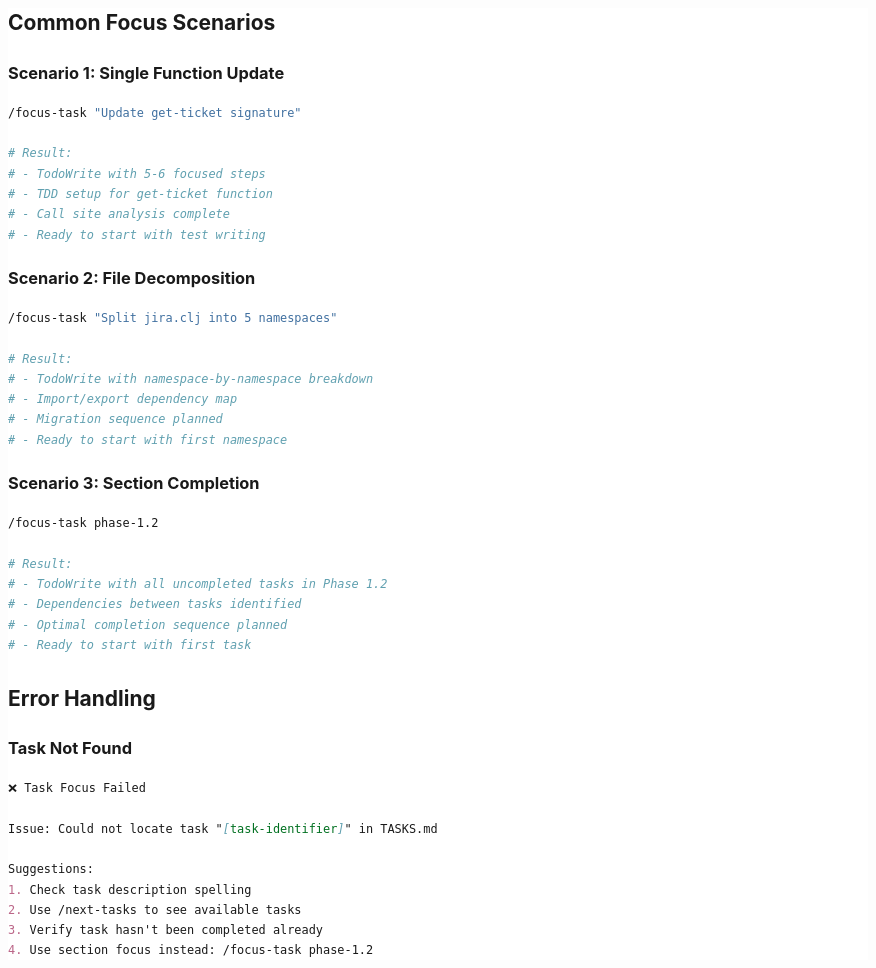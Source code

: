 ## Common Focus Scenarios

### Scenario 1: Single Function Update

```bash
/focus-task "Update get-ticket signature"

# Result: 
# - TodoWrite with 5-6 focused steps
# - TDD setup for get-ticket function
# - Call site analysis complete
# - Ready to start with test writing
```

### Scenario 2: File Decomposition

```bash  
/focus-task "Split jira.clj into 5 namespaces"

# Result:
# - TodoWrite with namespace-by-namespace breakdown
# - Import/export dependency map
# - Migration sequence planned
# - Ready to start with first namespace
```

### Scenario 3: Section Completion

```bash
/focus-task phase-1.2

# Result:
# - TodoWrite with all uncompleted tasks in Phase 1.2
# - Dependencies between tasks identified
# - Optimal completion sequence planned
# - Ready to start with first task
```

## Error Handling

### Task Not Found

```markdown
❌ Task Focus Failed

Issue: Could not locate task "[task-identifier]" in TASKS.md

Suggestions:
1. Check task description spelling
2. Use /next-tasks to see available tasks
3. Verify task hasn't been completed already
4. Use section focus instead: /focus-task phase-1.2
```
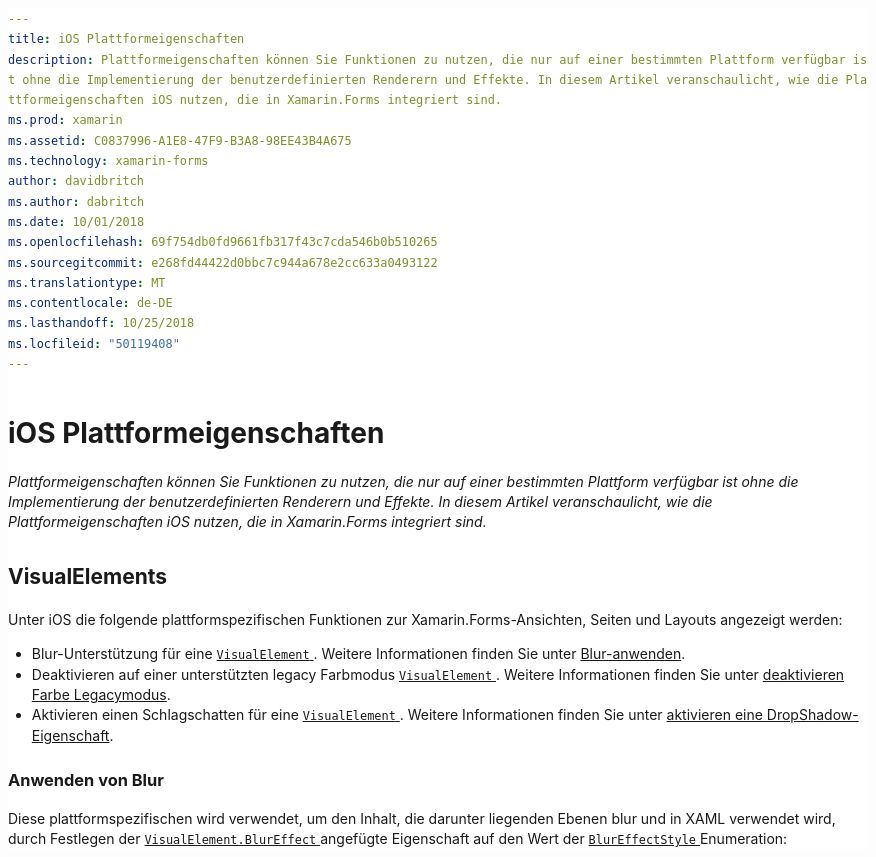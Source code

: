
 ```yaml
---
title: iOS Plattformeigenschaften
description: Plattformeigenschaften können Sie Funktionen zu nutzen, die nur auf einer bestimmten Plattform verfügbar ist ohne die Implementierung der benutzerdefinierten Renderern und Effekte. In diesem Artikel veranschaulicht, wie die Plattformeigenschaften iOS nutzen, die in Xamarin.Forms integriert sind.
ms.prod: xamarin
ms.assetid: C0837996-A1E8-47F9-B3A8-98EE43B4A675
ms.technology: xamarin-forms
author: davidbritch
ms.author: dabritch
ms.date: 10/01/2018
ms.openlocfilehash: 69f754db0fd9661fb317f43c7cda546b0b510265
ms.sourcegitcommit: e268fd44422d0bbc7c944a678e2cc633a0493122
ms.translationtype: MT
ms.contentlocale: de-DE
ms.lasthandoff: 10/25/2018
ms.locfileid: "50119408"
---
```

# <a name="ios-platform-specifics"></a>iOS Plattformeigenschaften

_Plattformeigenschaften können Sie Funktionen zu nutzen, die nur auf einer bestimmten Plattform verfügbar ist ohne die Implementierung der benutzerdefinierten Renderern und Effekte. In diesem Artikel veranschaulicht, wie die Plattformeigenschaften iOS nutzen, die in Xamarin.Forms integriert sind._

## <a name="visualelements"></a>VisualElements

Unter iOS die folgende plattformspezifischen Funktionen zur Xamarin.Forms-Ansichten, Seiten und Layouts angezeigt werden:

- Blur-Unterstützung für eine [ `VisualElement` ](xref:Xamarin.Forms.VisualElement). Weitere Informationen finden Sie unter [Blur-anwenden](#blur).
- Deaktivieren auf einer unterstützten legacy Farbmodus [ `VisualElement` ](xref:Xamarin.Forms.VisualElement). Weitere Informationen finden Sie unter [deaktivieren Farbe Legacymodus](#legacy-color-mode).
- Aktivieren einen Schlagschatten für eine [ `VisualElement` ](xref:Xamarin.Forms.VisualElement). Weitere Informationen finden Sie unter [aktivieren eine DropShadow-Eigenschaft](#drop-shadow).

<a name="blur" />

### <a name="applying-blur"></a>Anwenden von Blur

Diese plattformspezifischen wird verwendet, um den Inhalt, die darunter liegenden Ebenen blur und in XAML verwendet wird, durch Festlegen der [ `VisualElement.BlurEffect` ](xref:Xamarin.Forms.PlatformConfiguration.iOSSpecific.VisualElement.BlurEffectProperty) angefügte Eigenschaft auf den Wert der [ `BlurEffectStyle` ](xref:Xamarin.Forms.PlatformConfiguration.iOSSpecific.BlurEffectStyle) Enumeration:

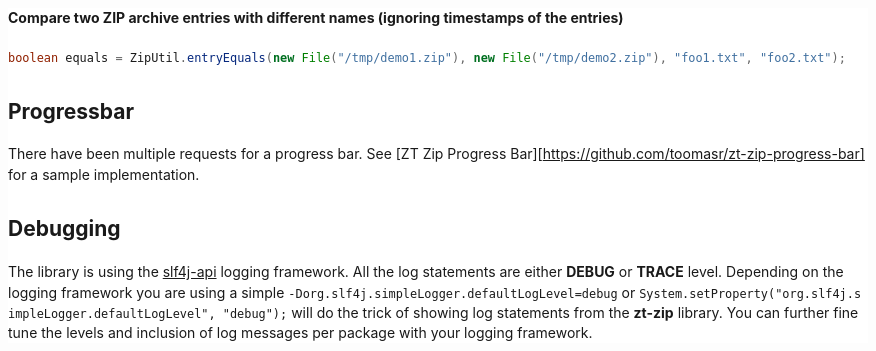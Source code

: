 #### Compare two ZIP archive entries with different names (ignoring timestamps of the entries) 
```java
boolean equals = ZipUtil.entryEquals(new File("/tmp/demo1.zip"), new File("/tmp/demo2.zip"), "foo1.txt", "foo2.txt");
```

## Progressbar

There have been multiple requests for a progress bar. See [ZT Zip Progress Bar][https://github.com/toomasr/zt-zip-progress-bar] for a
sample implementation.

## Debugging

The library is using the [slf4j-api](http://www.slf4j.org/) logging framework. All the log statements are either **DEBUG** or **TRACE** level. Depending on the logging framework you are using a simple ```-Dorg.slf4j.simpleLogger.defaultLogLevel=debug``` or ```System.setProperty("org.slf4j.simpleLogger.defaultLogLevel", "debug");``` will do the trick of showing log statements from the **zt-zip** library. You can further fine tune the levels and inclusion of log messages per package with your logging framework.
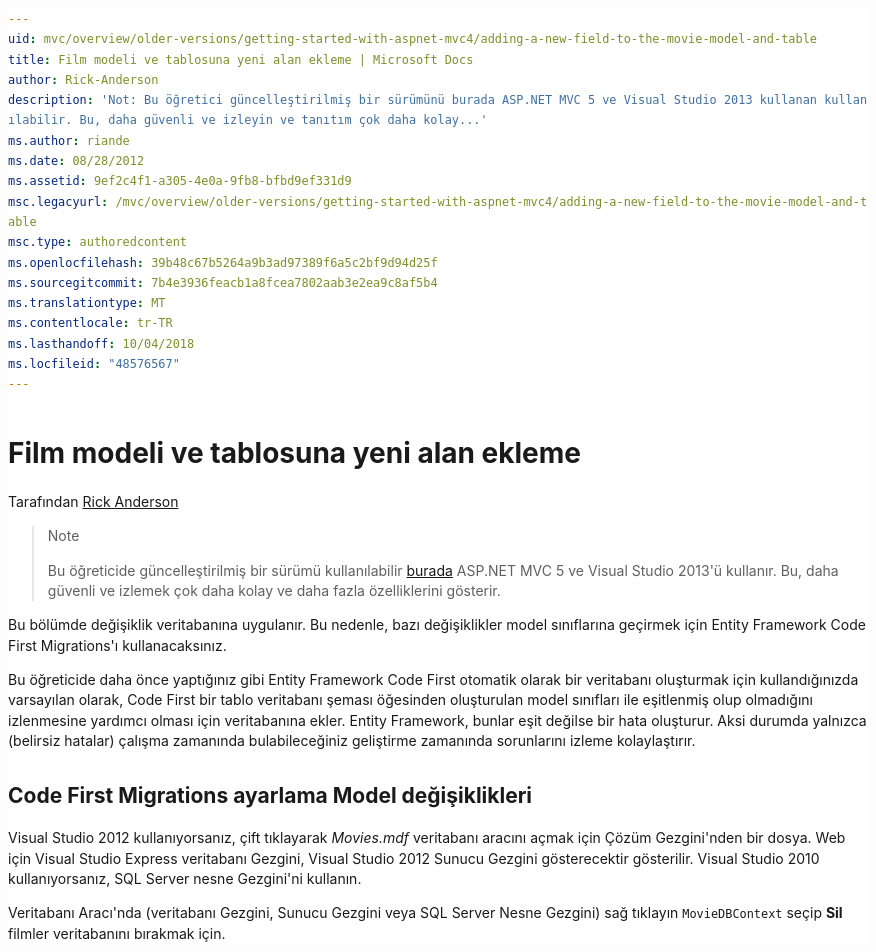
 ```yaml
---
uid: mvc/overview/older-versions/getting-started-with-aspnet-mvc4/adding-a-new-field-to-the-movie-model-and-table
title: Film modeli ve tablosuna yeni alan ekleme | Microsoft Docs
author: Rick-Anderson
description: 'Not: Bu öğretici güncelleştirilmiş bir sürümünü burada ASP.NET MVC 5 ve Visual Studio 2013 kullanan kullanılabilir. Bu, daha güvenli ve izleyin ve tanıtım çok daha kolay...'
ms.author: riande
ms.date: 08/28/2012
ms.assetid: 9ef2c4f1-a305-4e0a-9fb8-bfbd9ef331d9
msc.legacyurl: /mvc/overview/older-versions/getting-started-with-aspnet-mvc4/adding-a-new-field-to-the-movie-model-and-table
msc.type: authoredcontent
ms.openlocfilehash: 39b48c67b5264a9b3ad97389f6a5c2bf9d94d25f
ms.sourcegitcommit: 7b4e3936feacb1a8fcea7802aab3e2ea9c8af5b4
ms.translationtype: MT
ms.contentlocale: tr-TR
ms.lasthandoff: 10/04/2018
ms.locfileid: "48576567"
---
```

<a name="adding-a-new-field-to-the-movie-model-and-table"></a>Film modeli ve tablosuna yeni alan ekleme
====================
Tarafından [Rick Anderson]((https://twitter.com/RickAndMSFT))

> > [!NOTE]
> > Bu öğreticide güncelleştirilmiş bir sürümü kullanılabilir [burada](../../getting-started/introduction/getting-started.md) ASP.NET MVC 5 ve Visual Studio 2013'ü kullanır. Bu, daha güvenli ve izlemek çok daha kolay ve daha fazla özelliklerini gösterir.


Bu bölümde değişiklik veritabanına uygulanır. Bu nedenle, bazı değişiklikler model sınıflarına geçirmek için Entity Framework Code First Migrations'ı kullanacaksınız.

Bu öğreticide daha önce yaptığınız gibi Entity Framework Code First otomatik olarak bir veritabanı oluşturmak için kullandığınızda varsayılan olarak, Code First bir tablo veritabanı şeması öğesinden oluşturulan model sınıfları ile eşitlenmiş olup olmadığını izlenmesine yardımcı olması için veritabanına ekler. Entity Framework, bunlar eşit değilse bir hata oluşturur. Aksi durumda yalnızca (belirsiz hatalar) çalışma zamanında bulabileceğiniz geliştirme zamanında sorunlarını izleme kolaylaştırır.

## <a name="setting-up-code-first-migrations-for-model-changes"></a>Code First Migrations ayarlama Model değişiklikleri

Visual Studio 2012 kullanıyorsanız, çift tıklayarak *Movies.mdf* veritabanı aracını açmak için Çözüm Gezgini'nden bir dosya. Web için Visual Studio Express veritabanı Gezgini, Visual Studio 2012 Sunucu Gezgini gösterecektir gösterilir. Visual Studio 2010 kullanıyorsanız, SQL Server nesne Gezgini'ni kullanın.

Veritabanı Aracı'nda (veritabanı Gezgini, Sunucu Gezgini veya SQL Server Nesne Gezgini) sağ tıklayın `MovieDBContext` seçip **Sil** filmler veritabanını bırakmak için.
┄┄┄┄┄┄┄┄┄┄
THE PROBLEM: Please set down each entry word for word, without its images.

ANSWER FOR THE TASK:
Source code

: ## Common Focus Scenarios

### Scenario 1: Single Function Update

```bash
/focus-task "Update get-ticket signature"

# Result: 
# - TodoWrite with 5-6 focused steps
# - TDD setup for get-ticket function
# - Call site analysis complete
# - Ready to start with test writing
```

### Scenario 2: File Decomposition

```bash  
/focus-task "Split jira.clj into 5 namespaces"

# Result:
# - TodoWrite with namespace-by-namespace breakdown
# - Import/export dependency map
# - Migration sequence planned
# - Ready to start with first namespace
```

### Scenario 3: Section Completion

```bash
/focus-task phase-1.2

# Result:
# - TodoWrite with all uncompleted tasks in Phase 1.2
# - Dependencies between tasks identified
# - Optimal completion sequence planned
# - Ready to start with first task
```

## Error Handling

### Task Not Found

```markdown
❌ Task Focus Failed

Issue: Could not locate task "[task-identifier]" in TASKS.md

Suggestions:
1. Check task description spelling
2. Use /next-tasks to see available tasks
3. Verify task hasn't been completed already
4. Use section focus instead: /focus-task phase-1.2
```
Source code

:
 ```yaml
---
title: iOS Plattformeigenschaften
description: Plattformeigenschaften können Sie Funktionen zu nutzen, die nur auf einer bestimmten Plattform verfügbar ist ohne die Implementierung der benutzerdefinierten Renderern und Effekte. In diesem Artikel veranschaulicht, wie die Plattformeigenschaften iOS nutzen, die in Xamarin.Forms integriert sind.
ms.prod: xamarin
ms.assetid: C0837996-A1E8-47F9-B3A8-98EE43B4A675
ms.technology: xamarin-forms
author: davidbritch
ms.author: dabritch
ms.date: 10/01/2018
ms.openlocfilehash: 69f754db0fd9661fb317f43c7cda546b0b510265
ms.sourcegitcommit: e268fd44422d0bbc7c944a678e2cc633a0493122
ms.translationtype: MT
ms.contentlocale: de-DE
ms.lasthandoff: 10/25/2018
ms.locfileid: "50119408"
---
```

# <a name="ios-platform-specifics"></a>iOS Plattformeigenschaften

_Plattformeigenschaften können Sie Funktionen zu nutzen, die nur auf einer bestimmten Plattform verfügbar ist ohne die Implementierung der benutzerdefinierten Renderern und Effekte. In diesem Artikel veranschaulicht, wie die Plattformeigenschaften iOS nutzen, die in Xamarin.Forms integriert sind._

## <a name="visualelements"></a>VisualElements

Unter iOS die folgende plattformspezifischen Funktionen zur Xamarin.Forms-Ansichten, Seiten und Layouts angezeigt werden:

- Blur-Unterstützung für eine [ `VisualElement` ](xref:Xamarin.Forms.VisualElement). Weitere Informationen finden Sie unter [Blur-anwenden](#blur).
- Deaktivieren auf einer unterstützten legacy Farbmodus [ `VisualElement` ](xref:Xamarin.Forms.VisualElement). Weitere Informationen finden Sie unter [deaktivieren Farbe Legacymodus](#legacy-color-mode).
- Aktivieren einen Schlagschatten für eine [ `VisualElement` ](xref:Xamarin.Forms.VisualElement). Weitere Informationen finden Sie unter [aktivieren eine DropShadow-Eigenschaft](#drop-shadow).

<a name="blur" />

### <a name="applying-blur"></a>Anwenden von Blur

Diese plattformspezifischen wird verwendet, um den Inhalt, die darunter liegenden Ebenen blur und in XAML verwendet wird, durch Festlegen der [ `VisualElement.BlurEffect` ](xref:Xamarin.Forms.PlatformConfiguration.iOSSpecific.VisualElement.BlurEffectProperty) angefügte Eigenschaft auf den Wert der [ `BlurEffectStyle` ](xref:Xamarin.Forms.PlatformConfiguration.iOSSpecific.BlurEffectStyle) Enumeration:

Source code

: #### Compare two ZIP archive entries with different names (ignoring timestamps of the entries) 
```java
boolean equals = ZipUtil.entryEquals(new File("/tmp/demo1.zip"), new File("/tmp/demo2.zip"), "foo1.txt", "foo2.txt");
```

## Progressbar

There have been multiple requests for a progress bar. See [ZT Zip Progress Bar][https://github.com/toomasr/zt-zip-progress-bar] for a
sample implementation.

## Debugging

The library is using the [slf4j-api](http://www.slf4j.org/) logging framework. All the log statements are either **DEBUG** or **TRACE** level. Depending on the logging framework you are using a simple ```-Dorg.slf4j.simpleLogger.defaultLogLevel=debug``` or ```System.setProperty("org.slf4j.simpleLogger.defaultLogLevel", "debug");``` will do the trick of showing log statements from the **zt-zip** library. You can further fine tune the levels and inclusion of log messages per package with your logging framework.
 ```yaml
---
uid: mvc/overview/older-versions/getting-started-with-aspnet-mvc4/adding-a-new-field-to-the-movie-model-and-table
title: Film modeli ve tablosuna yeni alan ekleme | Microsoft Docs
author: Rick-Anderson
description: 'Not: Bu öğretici güncelleştirilmiş bir sürümünü burada ASP.NET MVC 5 ve Visual Studio 2013 kullanan kullanılabilir. Bu, daha güvenli ve izleyin ve tanıtım çok daha kolay...'
ms.author: riande
ms.date: 08/28/2012
ms.assetid: 9ef2c4f1-a305-4e0a-9fb8-bfbd9ef331d9
msc.legacyurl: /mvc/overview/older-versions/getting-started-with-aspnet-mvc4/adding-a-new-field-to-the-movie-model-and-table
msc.type: authoredcontent
ms.openlocfilehash: 39b48c67b5264a9b3ad97389f6a5c2bf9d94d25f
ms.sourcegitcommit: 7b4e3936feacb1a8fcea7802aab3e2ea9c8af5b4
ms.translationtype: MT
ms.contentlocale: tr-TR
ms.lasthandoff: 10/04/2018
ms.locfileid: "48576567"
---
```

<a name="adding-a-new-field-to-the-movie-model-and-table"></a>Film modeli ve tablosuna yeni alan ekleme
====================
Tarafından [Rick Anderson]((https://twitter.com/RickAndMSFT))

> > [!NOTE]
> > Bu öğreticide güncelleştirilmiş bir sürümü kullanılabilir [burada](../../getting-started/introduction/getting-started.md) ASP.NET MVC 5 ve Visual Studio 2013'ü kullanır. Bu, daha güvenli ve izlemek çok daha kolay ve daha fazla özelliklerini gösterir.


Bu bölümde değişiklik veritabanına uygulanır. Bu nedenle, bazı değişiklikler model sınıflarına geçirmek için Entity Framework Code First Migrations'ı kullanacaksınız.

Bu öğreticide daha önce yaptığınız gibi Entity Framework Code First otomatik olarak bir veritabanı oluşturmak için kullandığınızda varsayılan olarak, Code First bir tablo veritabanı şeması öğesinden oluşturulan model sınıfları ile eşitlenmiş olup olmadığını izlenmesine yardımcı olması için veritabanına ekler. Entity Framework, bunlar eşit değilse bir hata oluşturur. Aksi durumda yalnızca (belirsiz hatalar) çalışma zamanında bulabileceğiniz geliştirme zamanında sorunlarını izleme kolaylaştırır.

## <a name="setting-up-code-first-migrations-for-model-changes"></a>Code First Migrations ayarlama Model değişiklikleri

Visual Studio 2012 kullanıyorsanız, çift tıklayarak *Movies.mdf* veritabanı aracını açmak için Çözüm Gezgini'nden bir dosya. Web için Visual Studio Express veritabanı Gezgini, Visual Studio 2012 Sunucu Gezgini gösterecektir gösterilir. Visual Studio 2010 kullanıyorsanız, SQL Server nesne Gezgini'ni kullanın.

Veritabanı Aracı'nda (veritabanı Gezgini, Sunucu Gezgini veya SQL Server Nesne Gezgini) sağ tıklayın `MovieDBContext` seçip **Sil** filmler veritabanını bırakmak için.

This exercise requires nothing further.